### RECORD EXTRACTS
++++++++++++++++++++

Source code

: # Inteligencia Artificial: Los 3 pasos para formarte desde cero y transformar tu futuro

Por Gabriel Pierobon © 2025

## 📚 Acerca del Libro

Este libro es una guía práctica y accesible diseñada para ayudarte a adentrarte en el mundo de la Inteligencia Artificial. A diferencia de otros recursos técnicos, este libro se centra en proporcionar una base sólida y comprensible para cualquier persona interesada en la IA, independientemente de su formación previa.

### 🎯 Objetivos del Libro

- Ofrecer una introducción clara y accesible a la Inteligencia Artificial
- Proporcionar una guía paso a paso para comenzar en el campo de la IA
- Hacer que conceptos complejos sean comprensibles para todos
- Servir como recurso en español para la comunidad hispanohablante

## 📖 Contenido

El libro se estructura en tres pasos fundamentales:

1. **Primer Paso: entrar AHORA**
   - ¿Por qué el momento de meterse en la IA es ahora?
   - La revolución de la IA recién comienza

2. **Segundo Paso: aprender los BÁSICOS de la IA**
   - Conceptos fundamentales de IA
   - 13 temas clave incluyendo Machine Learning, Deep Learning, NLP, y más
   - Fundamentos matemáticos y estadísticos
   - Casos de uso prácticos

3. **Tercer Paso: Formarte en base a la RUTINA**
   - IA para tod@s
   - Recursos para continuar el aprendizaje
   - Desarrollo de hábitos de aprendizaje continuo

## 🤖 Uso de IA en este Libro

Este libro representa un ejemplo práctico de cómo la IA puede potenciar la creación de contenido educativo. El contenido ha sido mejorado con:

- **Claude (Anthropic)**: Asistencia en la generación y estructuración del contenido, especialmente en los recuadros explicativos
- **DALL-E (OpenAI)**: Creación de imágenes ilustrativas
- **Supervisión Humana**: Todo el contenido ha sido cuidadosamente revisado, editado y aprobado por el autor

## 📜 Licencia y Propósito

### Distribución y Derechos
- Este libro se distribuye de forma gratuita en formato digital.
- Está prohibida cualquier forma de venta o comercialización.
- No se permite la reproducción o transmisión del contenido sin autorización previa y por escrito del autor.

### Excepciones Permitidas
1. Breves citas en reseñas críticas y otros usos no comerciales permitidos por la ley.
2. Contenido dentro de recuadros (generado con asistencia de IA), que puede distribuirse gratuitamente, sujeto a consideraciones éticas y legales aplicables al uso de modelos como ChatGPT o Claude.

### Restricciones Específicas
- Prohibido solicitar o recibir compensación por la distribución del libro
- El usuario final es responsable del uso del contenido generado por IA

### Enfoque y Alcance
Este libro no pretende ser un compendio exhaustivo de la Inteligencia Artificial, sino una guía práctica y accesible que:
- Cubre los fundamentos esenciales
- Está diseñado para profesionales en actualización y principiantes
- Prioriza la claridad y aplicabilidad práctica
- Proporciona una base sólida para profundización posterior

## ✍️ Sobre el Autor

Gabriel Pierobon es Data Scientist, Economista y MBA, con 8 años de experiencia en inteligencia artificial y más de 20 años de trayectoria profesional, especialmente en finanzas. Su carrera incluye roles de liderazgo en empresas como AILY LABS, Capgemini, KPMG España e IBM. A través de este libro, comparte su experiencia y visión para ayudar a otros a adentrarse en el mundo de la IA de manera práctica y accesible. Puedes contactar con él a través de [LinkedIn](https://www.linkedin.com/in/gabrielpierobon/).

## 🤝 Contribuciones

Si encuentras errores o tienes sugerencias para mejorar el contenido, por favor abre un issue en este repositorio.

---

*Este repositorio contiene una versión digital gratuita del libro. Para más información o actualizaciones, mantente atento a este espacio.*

++++++++++++++++++++

### REQUIRED ACTION
Return only the lines between the one holding "- Recursos para continuar el aprendizaje" and the one holding "- Está prohibida", inclusive, exactly as they appear above.

### COMPLETED TASK
   - Recursos para continuar el aprendizaje
   - Desarrollo de hábitos de aprendizaje continuo

## 🤖 Uso de IA en este Libro

Este libro representa un ejemplo práctico de cómo la IA puede potenciar la creación de contenido educativo. El contenido ha sido mejorado con:

- **Claude (Anthropic)**: Asistencia en la generación y estructuración del contenido, especialmente en los recuadros explicativos
- **DALL-E (OpenAI)**: Creación de imágenes ilustrativas
- **Supervisión Humana**: Todo el contenido ha sido cuidadosamente revisado, editado y aprobado por el autor

## 📜 Licencia y Propósito

### Distribución y Derechos
- Este libro se distribuye de forma gratuita en formato digital.
- Está prohibida cualquier forma de venta o comercialización.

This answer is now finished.